Hackers Attacking International Suppliers

Cybercrime exploiting vulnerabilities in international supplier’s networks

There’s a saying, “Make sure everybody in your boat is rowing and not drilling holes when you’re not looking.” It’s a great analogy for some of the more recent high-profile incidents of cybercrime. While your company’s best efforts to thwart cyber attacks may be working, your suppliers may be offering up vulnerabilities that are too tempting for hackers to resist. When their systems are infiltrated, yours is also at risk.

A recent wave of attacks has a noticeably common thread within its approach to stolen information. Instead of attacking robust security head-on, the hackers targeted international suppliers. By exploiting vulnerabilities in the suppliers, they were able to access huge swaths of email and direct communication data. From there, they were able to steal login credentials and gain access to the data they really wanted. While each hack has its own unique goal, the bulk of the cybercrime was aimed at harming financial institutions, disrupting American infrastructure and stealing intellectual property.

International Cybercrime on the Rise

U.S. agencies and companies are experiencing a dramatic increase in cyber-attacks from foreign hackers. That news comes courtesy of reports from the United States government and research by FireEye. Both groups have independently confirmed that cyber-attacks from Iran and China are both on the rise. In the meantime, Russian attacks have never ebbed.
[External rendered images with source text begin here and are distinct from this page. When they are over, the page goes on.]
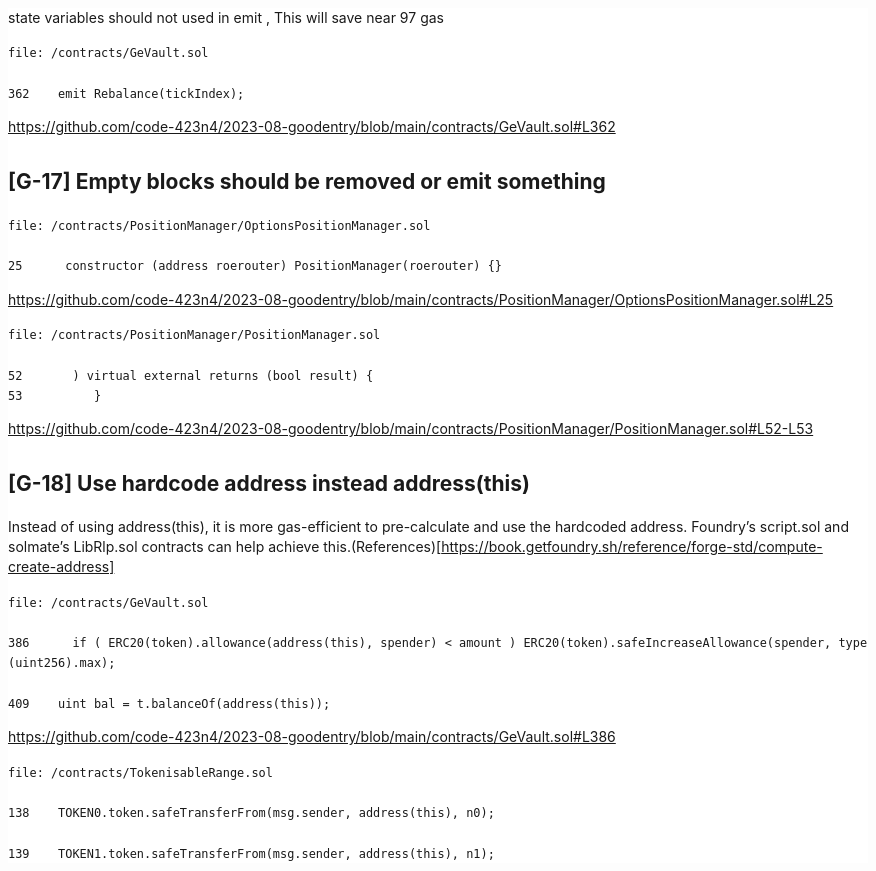 state variables should not used in emit , This will save near 97 gas

```solidity
file: /contracts/GeVault.sol

362    emit Rebalance(tickIndex);

```

https://github.com/code-423n4/2023-08-goodentry/blob/main/contracts/GeVault.sol#L362

## [G-17] Empty blocks should be removed or emit something

```solidity
file: /contracts/PositionManager/OptionsPositionManager.sol

25      constructor (address roerouter) PositionManager(roerouter) {}

```

https://github.com/code-423n4/2023-08-goodentry/blob/main/contracts/PositionManager/OptionsPositionManager.sol#L25

```solidity
file: /contracts/PositionManager/PositionManager.sol

52       ) virtual external returns (bool result) {
53          }

```

https://github.com/code-423n4/2023-08-goodentry/blob/main/contracts/PositionManager/PositionManager.sol#L52-L53

## [G-18] Use hardcode address instead address(this)

Instead of using address(this), it is more gas-efficient to pre-calculate and use the hardcoded address. Foundry’s script.sol and solmate’s LibRlp.sol contracts can help achieve this.(References)[https://book.getfoundry.sh/reference/forge-std/compute-create-address]

```solidity
file: /contracts/GeVault.sol

386      if ( ERC20(token).allowance(address(this), spender) < amount ) ERC20(token).safeIncreaseAllowance(spender, type(uint256).max);

409    uint bal = t.balanceOf(address(this));

```

https://github.com/code-423n4/2023-08-goodentry/blob/main/contracts/GeVault.sol#L386

```solidity
file: /contracts/TokenisableRange.sol

138    TOKEN0.token.safeTransferFrom(msg.sender, address(this), n0);

139    TOKEN1.token.safeTransferFrom(msg.sender, address(this), n1);

```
To give this more context, a string of attacks in January targeted several major businesses including Boeing, General Electric Aviation, T-Mobile and Airbus. Initially, researchers experienced difficulty identifying the source of the attacks, but later concluded that all of the attacks were part of a unified effort from Chinese hackers. Also noteworthy that during the same period, Iranian hackers were credited with stealing information from a number of United States banks and government agencies.

Increasingly Sophisticated Attacks

The fact that these attacks have been successful caught many security experts off guard as they have sophisticated cybersecurity in place. Government agencies and financial institutions, in particular, have been expecting retaliatory hacking from Iran since a new wave of sanctions hit the country. Even with that anticipation, the hackers were able to find new ways to achieve their goals.

This elevated approach to hacking and the substantial support these nefarious groups have gained offers a valuable lesson. Simply upgrading your own security systems will not always be enough to protect your data, and all this makes the 3-2-1-1 rule for backup strategy imperative. Safeguards and airgaps are necessary to create that extra ring of security between your business and other businesses that regularly interact with you. In the light of the everchanging landscape of cyber security, it’s time to evaluate your own vulnerabilities and ensure a swift plan of action is in place.